A royal start to a sustainable future

Having personally founded 18 charities, The Prince of Wales’ new focus for positive change is you. Start is his new initiative to help us all begin to take simple steps for sustainable living

HRH The Prince of Wales is a man on a mission. Having personally founded 18 charities, he presides over the largest multi-cause charitable group in the UK, which raises over £100m annually and includes The Prince’s Foundation for the Built Environment, The Prince’s Countryside Fund and The Prince’s Trust, which has just announced £2.5m of investment in the places hardest hit by the riots across English cities in August 2011.

Prince Charles’ new focus for positive change is you. Start is his new initiative designed to help all of us begin to take simple steps for sustainable living, and to show what a more energy efficient, cleaner and healthier future could look like.

The concept has been developed and is now lead by Joey Tabone, a stalwart of the Prince’s Charities team. “Start is fun, enjoyable and a little quirky,” he says. “We want to involve the public in positive activities which make a difference while conveying an easy sustainable-living message.”

“Let’s inspire people with positive messages about what they can start doing, not what they have to stop doing.” HRH The Prince of Wales

Joey’s team wants to help people engage in their everyday actions in a new way, with both their hearts and minds. They believe that through our everyday choices and how we approach what we do, we all can make a difference. So far so good, but how is Start actually going to change the behaviour of the public?

At its hub is an interactive website which, while still in its infancy, is becoming a useful and dynamic resource for green living advice and actions. But several such sites already exist, so what’s different?

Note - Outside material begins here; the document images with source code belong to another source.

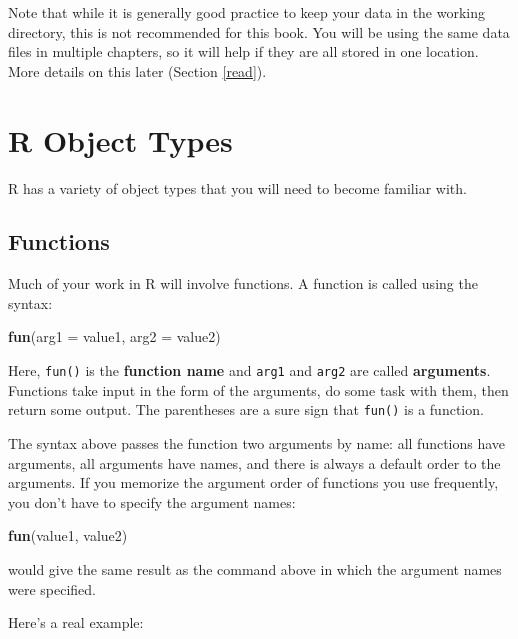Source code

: \documentclass[]{book}
\newenvironment{Shaded}{\begin{snugshade}}{\end{snugshade}}
\newcommand{\KeywordTok}[1]{\textcolor[rgb]{0.13,0.29,0.53}{\textbf{#1}}}
\newcommand{\DataTypeTok}[1]{\textcolor[rgb]{0.13,0.29,0.53}{#1}}
\newcommand{\NormalTok}[1]{#1}
\theoremstyle{definition}
\theoremstyle{definition}
\theoremstyle{definition}
\theoremstyle{remark}
\begin{document}
Note that while it is generally good practice to keep your data in the
working directory, this is not recommended for this book. You will be
using the same data files in multiple chapters, so it will help if they
are all stored in one location. More details on this later (Section
\ref{read}).

\section{R Object Types}\label{r-object-types}

R has a variety of object types that you will need to become familiar
with.

\subsection{Functions}\label{functions}

Much of your work in R will involve functions. A function is called
using the syntax:

\begin{Shaded}
\begin{Highlighting}[]
\KeywordTok{fun}\NormalTok{(}\DataTypeTok{arg1 =}\NormalTok{ value1, }\DataTypeTok{arg2 =}\NormalTok{ value2)}
\end{Highlighting}
\end{Shaded}

Here, \texttt{fun()} is the \textbf{function name} and \texttt{arg1} and
\texttt{arg2} are called \textbf{arguments}. Functions take input in the
form of the arguments, do some task with them, then return some output.
The parentheses are a sure sign that \texttt{fun()} is a function.

The syntax above passes the function two arguments by name: all
functions have arguments, all arguments have names, and there is always
a default order to the arguments. If you memorize the argument order of
functions you use frequently, you don't have to specify the argument
names:

\begin{Shaded}
\begin{Highlighting}[]
\KeywordTok{fun}\NormalTok{(value1, value2)}
\end{Highlighting}
\end{Shaded}

would give the same result as the command above in which the argument
names were specified.

Here's a real example:
\end{document}
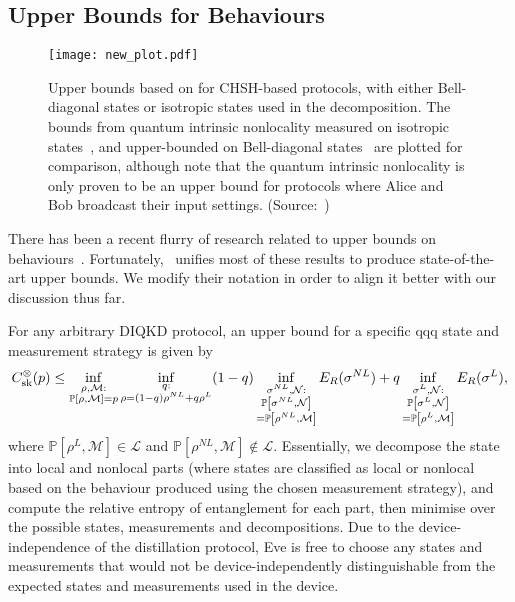 \documentclass[10pt, a4paper]{article}
\numberwithin{equation}{section} %
\theoremstyle{definition}
\theoremstyle{plain}
\newcommand{\?}{\mathrel{?}} %
\newcommand{\sM}{\mathcal{M}}
\newcommand{\sN}{\mathcal{N}}
\newcommand{\Ls}{\mathcal{L}}
\newcommand{\behav}[2]{\mathbb{P}\left[#1, #2\right]}
\newcommand{\sk}{\rm sk}
\begin{document}
    \subsection{Upper Bounds for Behaviours}\label{sec:diqkd_ubehav}

    \begin{figure}
      \centering
      \texttt{[image: new\_plot.pdf]}
      \caption[Comparison of upper bounds for CHSH-based protocols.]{\label{fig:genubound} Upper bounds based on  for CHSH-based protocols, with either Bell-diagonal states or isotropic states used in the decomposition. The bounds from quantum intrinsic nonlocality measured on isotropic states~\cite{DIQKD_Limits}, and upper-bounded on Bell-diagonal states~\cite[Appendix B]{RevisedPeres} are plotted for comparison, although note that the quantum intrinsic nonlocality is only proven to be an upper bound for protocols where Alice and Bob broadcast their input settings. (Source:~\cite{CCSquashedEntangle})}
    \end{figure}

    There has been a recent flurry of research related to upper bounds on behaviours~\cite{NotSufficient, RevisedPeres, DIQKD_QKD_Gap, CCSquashedEntangle, DIQKD_Limits}. Fortunately,~\cite{CCSquashedEntangle} unifies most of these results to produce state-of-the-art upper bounds. We modify their notation in order to align it better with our discussion thus far.

    For any arbitrary DIQKD protocol, an upper bound for a specific qqq state and measurement strategy is given by~\cite[Thm 3]{CCSquashedEntangle}
    \begin{equation}\label{eqn:genubound_state}
    C^{\otimes}_{\sk}(p) \leq \inf_{\substack{\rho,\sM : \\ \behav{\rho}{ \sM} = p}} \inf_{\substack{q : \\ \rho = (1-q)\rho^{NL} + q\rho^L}} (1-q) \inf_{\substack{\sigma^{NL}, \sN : \\ \behav{\sigma^{NL}}{ \sN} \\ = \behav{\rho^{NL}}{ \sM} }} E_R(\sigma^{NL}) + q \inf_{\substack{\sigma^L, \sN : \\ \behav{\sigma^L}{ \sN} \\ = \behav{\rho^L}{ \sM} }} E_R(\sigma^L),
    \end{equation}
  where \(\behav{\rho^L}{ \sM} \in \Ls\) and \(\behav{\rho^{NL}}{ \sM} \not\in \Ls\). Essentially, we decompose the state into local and nonlocal parts (where states are classified as local or nonlocal based on the behaviour produced using the chosen measurement strategy), and compute the relative entropy of entanglement for each part, then minimise over the possible states, measurements and decompositions. Due to the device-independence of the distillation protocol, Eve is free to choose any states and measurements that would not be device-independently distinguishable from the expected states and measurements used in the device.
\end{document}
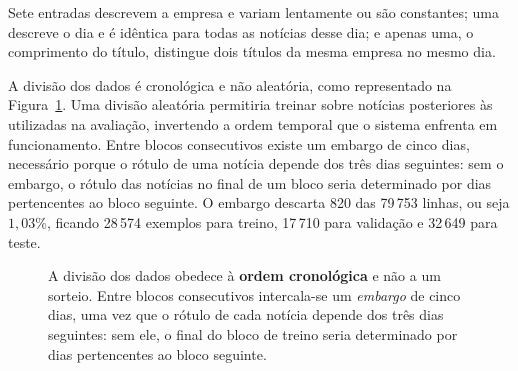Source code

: Sete entradas descrevem a empresa e variam lentamente ou são constantes; uma descreve o dia e é
idêntica para todas as notícias desse dia; e apenas uma, o comprimento do título, distingue dois
títulos da mesma empresa no mesmo dia.

A divisão dos dados é cronológica e não aleatória, como representado na
Figura~\ref{fig:met_divisao}. Uma divisão aleatória permitiria treinar sobre notícias posteriores
às utilizadas na avaliação, invertendo a ordem temporal que o sistema enfrenta em funcionamento.
Entre blocos consecutivos existe um embargo de cinco dias, necessário porque o rótulo de uma
notícia depende dos três dias seguintes: sem o embargo, o rótulo das notícias no final de um bloco
seria determinado por dias pertencentes ao bloco seguinte. O embargo descarta 820 das 79\,753
linhas, ou seja $1{,}03\%$, ficando 28\,574 exemplos para treino, 17\,710 para validação e 32\,649
para teste.

\begin{figure}[ht]
\centering
{}
\caption[Divisão temporal com embargo]{A divisão dos dados obedece à \textbf{ordem cronológica} e
não a um sorteio. Entre blocos consecutivos intercala-se um \emph{embargo} de cinco dias, uma vez
que o rótulo de cada notícia depende dos três dias seguintes: sem ele, o final do bloco de treino
seria determinado por dias pertencentes ao bloco seguinte.}
\label{fig:met_divisao}
\end{figure}

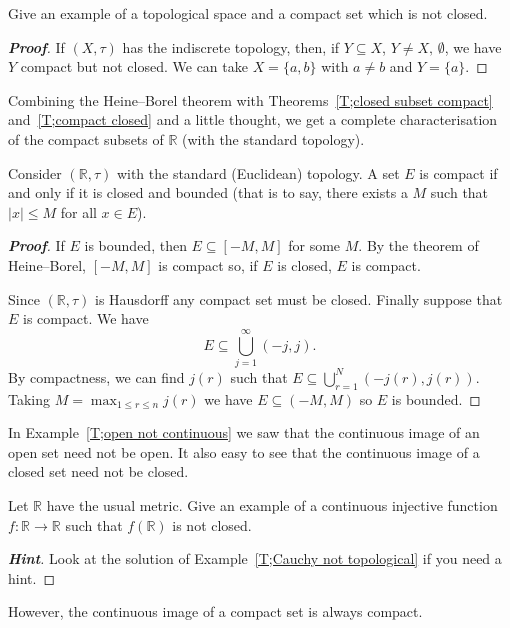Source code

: \begin{theorem}\label{T;compact not closed} 
Give an example of a topological space
and a compact set which is not closed.
\end{theorem}
\begin{proof}[\bf Proof] If $(X,\tau)$ has the indiscrete topology,
then, if $Y\subseteq X$, $Y\neq X,\,\emptyset$, we have $Y$
compact but not closed. We can take $X=\{a,b\}$ with $a\neq b$ 
and $Y=\{a\}$.
\end{proof}


Combining the Heine--Borel theorem with
Theorems~\ref{T;closed subset compact}
and~\ref{T;compact closed} and a little thought,
we get a complete characterisation of the compact subsets
of ${\mathbb R}$ (with the standard topology).

\begin{theorem}\label{T;closed bounded}
Consider $({\mathbb R},\tau)$ with the standard 
(Euclidean) topology. A set $E$ is compact if and
only if it is closed and bounded
(that is to say, there exists a 
$M$ such that $|x|\leq M$ for all $x\in E$).
\end{theorem}
\begin{proof}[\bf Proof] If $E$ is bounded, then $E\subseteq [-M,M]$
for some $M$. By the theorem of Heine--Borel, $[-M,M]$
is compact so, if $E$ is closed, $E$ is compact.

Since $({\mathbb R},\tau)$ is Hausdorff any compact set must be closed.
Finally suppose that $E$ is compact. We have
\[E\subseteq \bigcup_{j=1}^{\infty}(-j,j).\]
By compactness, we can find $j(r)$ such that $E \subseteq\bigcup_{r=1}^{N}(-j(r),j(r))$. Taking $M=\max_{1\leq r\leq n}j(r)$ we have $E\subseteq(-M,M)$ so
$E$ is bounded.
\end{proof}


In Example~\ref{T;open not continuous} we saw that the
continuous image of an open set need not be open.
It also easy to see that the
continuous image of a closed set need not be closed.
\begin{exercise} Let ${\mathbb R}$ have the usual metric.
Give an example of a continuous injective function
$f:{\mathbb R}\rightarrow{\mathbb R}$ such that
$f({\mathbb R})$ is not closed.
\end{exercise}
\begin{proof}[\bf Hint] Look at the solution of Example~\ref{T;Cauchy not topological} if you need a hint.
\end{proof}

However, the continuous image of a compact set
is always compact.


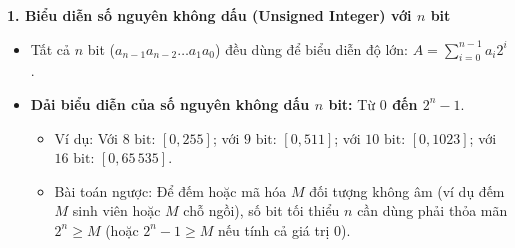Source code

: \textbf{1. Biểu diễn số nguyên không dấu (Unsigned Integer) với $n$ bit}
\begin{itemize}
    \item Tất cả $n$ bit ($a_{n-1}a_{n-2}\dots a_1a_0$) đều dùng để biểu diễn độ lớn: $A = \sum_{i=0}^{n-1} a_i 2^i$.
    \item \textbf{Dải biểu diễn của số nguyên không dấu $n$ bit:} Từ \textbf{$0$ đến $2^n - 1$}.
    \begin{itemize}
        \item Ví dụ: Với $8\text{ bit}$: $[0, 255]$; với $9\text{ bit}$: $[0, 511]$; với $10\text{ bit}$: $[0, 1023]$; với $16\text{ bit}$: $[0, 65\,535]$.
        \item Bài toán ngược: Để đếm hoặc mã hóa $M$ đối tượng không âm (ví dụ đếm $M$ sinh viên hoặc $M$ chỗ ngồi), số bit tối thiểu $n$ cần dùng phải thỏa mãn $2^n \ge M$ (hoặc $2^n - 1 \ge M$ nếu tính cả giá trị $0$).
    \end{itemize}
\end{itemize}

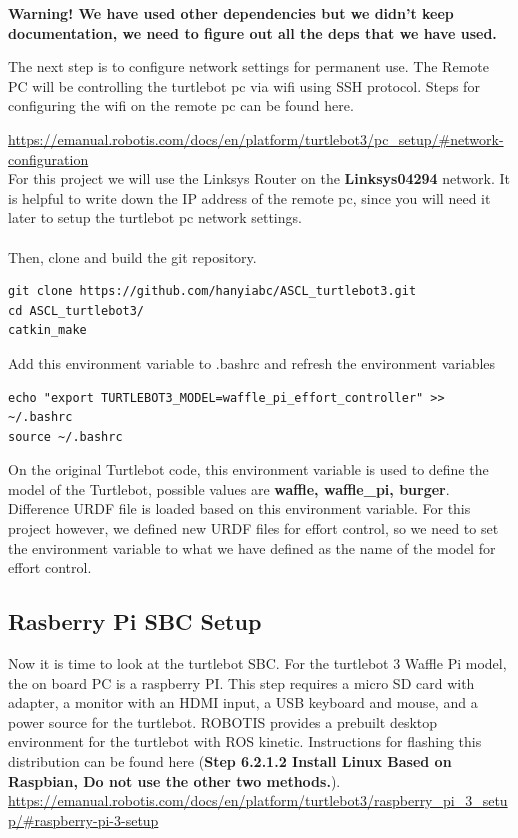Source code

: \documentclass[12]{article}
\begin{document}
\textbf{Warning! We have used other dependencies but we didn't keep documentation, we need to figure out all the deps that we have used.}

The next step is to configure network settings for permanent use. 
The Remote PC will be controlling the turtlebot pc via wifi using SSH protocol. 
Steps for configuring the wifi on the remote pc can be found here.

\url {https://emanual.robotis.com/docs/en/platform/turtlebot3/pc_setup/#network-configuration} \\

For this project we will use the Linksys Router on the \textbf{Linksys04294} network. It is helpful to write down the IP address of the remote pc, since you will need it later to setup the turtlebot pc network settings.\\\\

Then, clone and build the git repository. 
\begin{lstlisting}[style=bash]
git clone https://github.com/hanyiabc/ASCL_turtlebot3.git
cd ASCL_turtlebot3/
catkin_make
\end{lstlisting}

Add this environment variable to .bashrc and refresh the environment variables
\begin{lstlisting}[style=bash]
echo "export TURTLEBOT3_MODEL=waffle_pi_effort_controller" >> ~/.bashrc
source ~/.bashrc
\end{lstlisting}
On the original Turtlebot code, this environment variable is used to define the model of the Turtlebot, possible values are \textbf{waffle, waffle\_pi, burger}. 
Difference URDF file is loaded based on this environment variable. 
For this project however, we defined new URDF files for effort control, so we need to set the environment variable to what we have defined as the name of the model for effort control. 
\subsection{Rasberry Pi SBC Setup}

Now it is time to look at the turtlebot SBC. For the turtlebot 3 Waffle Pi model, the on board PC is a raspberry PI. 
This step requires a micro SD card with adapter, a monitor with an HDMI input, a USB keyboard and mouse, and a power source for the turtlebot. 
ROBOTIS provides a prebuilt desktop environment for the turtlebot with ROS kinetic. Instructions for flashing this distribution can be found here (\textbf{Step 6.2.1.2 Install Linux Based on Raspbian, Do not use the other two methods.}).\\
\url {https://emanual.robotis.com/docs/en/platform/turtlebot3/raspberry_pi_3_setup/#raspberry-pi-3-setup}
\end{document}
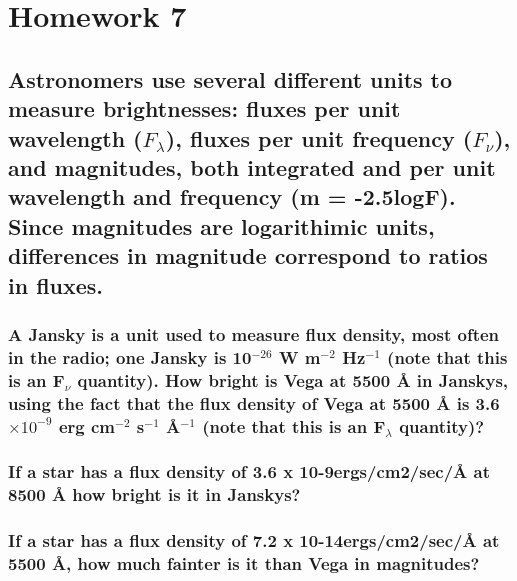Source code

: \documentclass[12pt]{article}
\begin{document}
%

\section*{Homework 7}
\date{01/29/2016}
\subsection*{Astronomers use several different units to measure
brightnesses: fluxes per unit wavelength ($F_{\lambda}$),
fluxes per unit frequency ($F_{\nu}$), and magnitudes, both
integrated and per unit wavelength and frequency (m = -2.5logF).
Since magnitudes are logarithimic units, differences in magnitude
correspond to ratios in fluxes.}

\subsubsection{A Jansky is a unit used to measure flux density,
most often in the radio; one Jansky is 10$^{-26}$ W m$^{-2}$ Hz$^{-1}$
(note that this is an F$_{\nu}$ quantity).
How bright is Vega at 5500 \AA{} in Janskys, using the fact that the
flux density of Vega at 5500 \AA{}
is 3.6 $\times 10^{-9}$ erg cm$^{-2}$ s$^{-1}$ \AA{}$^{-1}$
(note that this is an F$_{\lambda}$ quantity)?}

\subsubsection{If a star has a flux density of 3.6 x
10-9ergs/cm2/sec/\AA{} at
8500 \AA{} how bright is it in Janskys?}

\subsubsection{If a star has a flux density of 7.2 x
10-14ergs/cm2/sec/\AA{} at 5500 \AA{}, how much fainter is it
than Vega in magnitudes? }


%
\end{document}
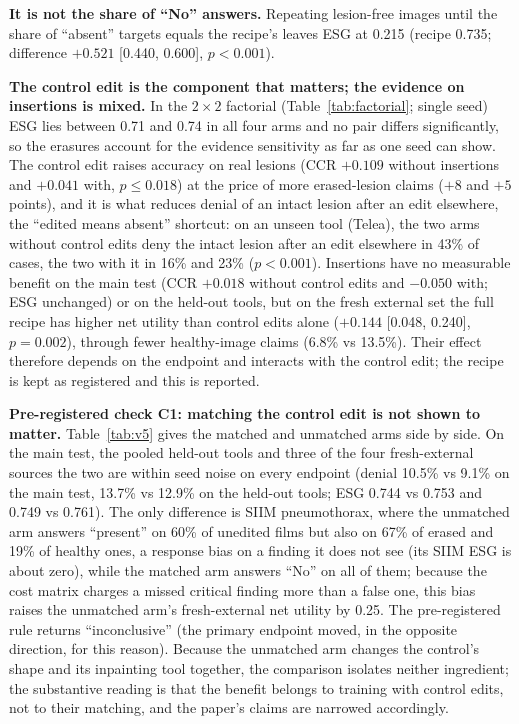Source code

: \documentclass[11pt]{article}
\begin{document}
\textbf{It is not the share of ``No'' answers.} Repeating lesion-free images until the share of ``absent'' targets equals the recipe's leaves ESG at 0.215 (recipe 0.735; difference $+0.521$ [0.440, 0.600], $p<0.001$).

\textbf{The control edit is the component that matters; the evidence on insertions is mixed.} In the $2\times2$ factorial (Table~\ref{tab:factorial}; single seed) ESG lies between 0.71 and 0.74 in all four arms and no pair differs significantly, so the erasures account for the evidence sensitivity as far as one seed can show. The control edit raises accuracy on real lesions (CCR $+0.109$ without insertions and $+0.041$ with, $p\le0.018$) at the price of more erased-lesion claims ($+8$ and $+5$ points), and it is what reduces denial of an intact lesion after an edit elsewhere, the ``edited means absent'' shortcut: on an unseen tool (Telea), the two arms without control edits deny the intact lesion after an edit elsewhere in 43\% of cases, the two with it in 16\% and 23\% ($p<0.001$). Insertions have no measurable benefit on the main test (CCR $+0.018$ without control edits and $-0.050$ with; ESG unchanged) or on the held-out tools, but on the fresh external set the full recipe has higher net utility than control edits alone ($+0.144$ [0.048, 0.240], $p=0.002$), through fewer healthy-image claims (6.8\% vs 13.5\%). Their effect therefore depends on the endpoint and interacts with the control edit; the recipe is kept as registered and this is reported.

\textbf{Pre-registered check C1: matching the control edit is not shown to matter.}\label{sec:v5} Table~\ref{tab:v5} gives the matched and unmatched arms side by side. On the main test, the pooled held-out tools and three of the four fresh-external sources the two are within seed noise on every endpoint (denial 10.5\% vs 9.1\% on the main test, 13.7\% vs 12.9\% on the held-out tools; ESG 0.744 vs 0.753 and 0.749 vs 0.761). The only difference is SIIM pneumothorax, where the unmatched arm answers ``present'' on 60\% of unedited films but also on 67\% of erased and 19\% of healthy ones, a response bias on a finding it does not see (its SIIM ESG is about zero), while the matched arm answers ``No'' on all of them; because the cost matrix charges a missed critical finding more than a false one, this bias raises the unmatched arm's fresh-external net utility by 0.25. The pre-registered rule returns ``inconclusive'' (the primary endpoint moved, in the opposite direction, for this reason). Because the unmatched arm changes the control's shape and its inpainting tool together, the comparison isolates neither ingredient; the substantive reading is that the benefit belongs to training with control edits, not to their matching, and the paper's claims are narrowed accordingly.
\end{document}
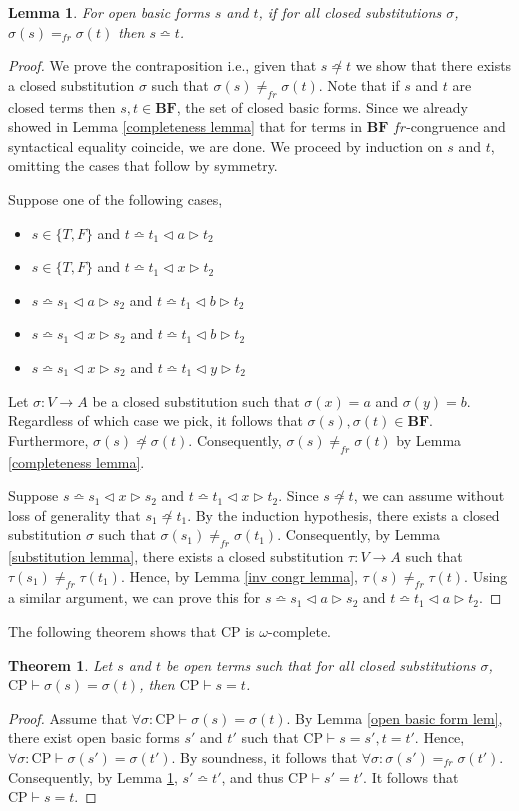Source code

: \documentclass[a4paper,twoside,openright]{report}
\newcommand{\BF}{\ensuremath{\textbf{BF}}}
\newcommand{\syn}{\bumpeq}
\newcommand{\nsyn}{\not\bumpeq}
\newcommand{\CP}[1]{\ensuremath{\mathrm{CP#1}}}
\newcommand{\lef}{\ensuremath{\triangleleft}}
\newcommand{\rig}{\ensuremath{\triangleright}}
\newtheorem{lem}[theorem]{Lemma}
\newtheorem{thm}[theorem]{Theorem}
\begin{document}
\begin{lem}\label{omega lem}
For open basic forms $s$ and $t$, if for all closed substitutions $\sigma$, $\sigma(s)=_{fr}\sigma(t)$ then $s\syn t$.
\end{lem}
\begin{proof}
We prove the contraposition i.e., given that $s\nsyn t$ we show that there exists a closed substitution $\sigma$ such that $\sigma(s)\ne_{fr}\sigma(t)$. Note that if $s$ and $t$ are closed terms then $s, t\in\BF$, the set of closed basic forms. Since we already showed in Lemma \ref{completeness lemma} that for terms in \BF{} $fr$-congruence and syntactical equality coincide, we are done. We proceed by induction on $s$ and $t$, omitting the cases that follow by symmetry.

Suppose one of the following cases,
\begin{itemize}
\item $s\in\{T,F\}$ and $t\syn t_1\lef a\rig t_2$
\item $s\in\{T,F\}$ and $t\syn t_1\lef x\rig t_2$
\item $s\syn s_1\lef a\rig s_2$ and $t\syn t_1\lef b\rig t_2$
\item $s\syn s_1\lef x\rig s_2$ and $t\syn t_1\lef b\rig t_2$
\item $s\syn s_1\lef x\rig s_2$ and $t\syn t_1\lef y\rig t_2$
\end{itemize}
Let $\sigma:V\to A$ be a closed substitution such that $\sigma(x)=a$ and $\sigma(y)=b$. Regardless of which case we pick, it follows that $\sigma(s),\sigma(t)\in\BF$. Furthermore, $\sigma(s)\nsyn\sigma(t)$. Consequently, $\sigma(s)\ne_{fr}\sigma(t)$ by Lemma \ref{completeness lemma}.

Suppose $s\syn s_1\lef x\rig s_2$ and $t\syn t_1\lef x\rig t_2$. Since $s\nsyn t$, we can assume without loss of generality that $s_1\nsyn t_1$. By the induction hypothesis, there exists a closed substitution $\sigma$ such that $\sigma(s_1)\ne_{fr}\sigma(t_1)$. Consequently, by Lemma \ref{substitution lemma}, there exists a closed substitution $\tau:V\to A$ such that $\tau(s_1)\ne_{fr}\tau(t_1)$. Hence, by Lemma \ref{inv congr lemma}, $\tau(s)\ne_{fr}\tau(t)$. Using a similar argument, we can prove this for $s\syn s_1\lef a\rig s_2$ and $t\syn t_1\lef a\rig t_2$.
\end{proof}

The following theorem shows that CP is $\omega$-complete.

\begin{thm}
Let $s$ and $t$ be open terms such that for all closed substitutions $\sigma$, $\CP\vdash\sigma(s)=\sigma(t)$, then $\CP\vdash s=t$.
\end{thm}
\begin{proof}
Assume that $\forall\sigma:\CP\vdash\sigma(s)=\sigma(t)$. By Lemma \ref{open basic form lem}, there exist open basic forms $s'$ and $t'$ such that $\CP\vdash s=s',t=t'$. Hence, $\forall\sigma:\CP\vdash\sigma(s')=\sigma(t')$. By soundness, it follows that $\forall\sigma:\sigma(s')=_{fr}\sigma(t')$. Consequently, by Lemma \ref{omega lem}, $s'\syn t'$, and thus $\CP\vdash s'=t'$. It follows that $\CP\vdash s=t$.
\end{proof}
\end{document}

Start’s power may lie in its ability to go where other sustainability initiatives cannot: to appeal beyond environmentalists, to a sometimes sceptical and cynical general public.

Start believes it can do this because it has: a world famous patron; an innovative and accessible events schedule; a motivated and switched on team; and a committed group of corporate partners who are prepared to put their extensive marketing capabilities to work for the cause.

Celebrities are also being brought on board, with actress Barbara Windsor for example, endorsing the benefits of holidaying in the UK (thereby avoiding air travel). “Britain is such a beautiful place to holiday in, I’m going to promise to start encouraging people to ‘carry on camping,’” she says.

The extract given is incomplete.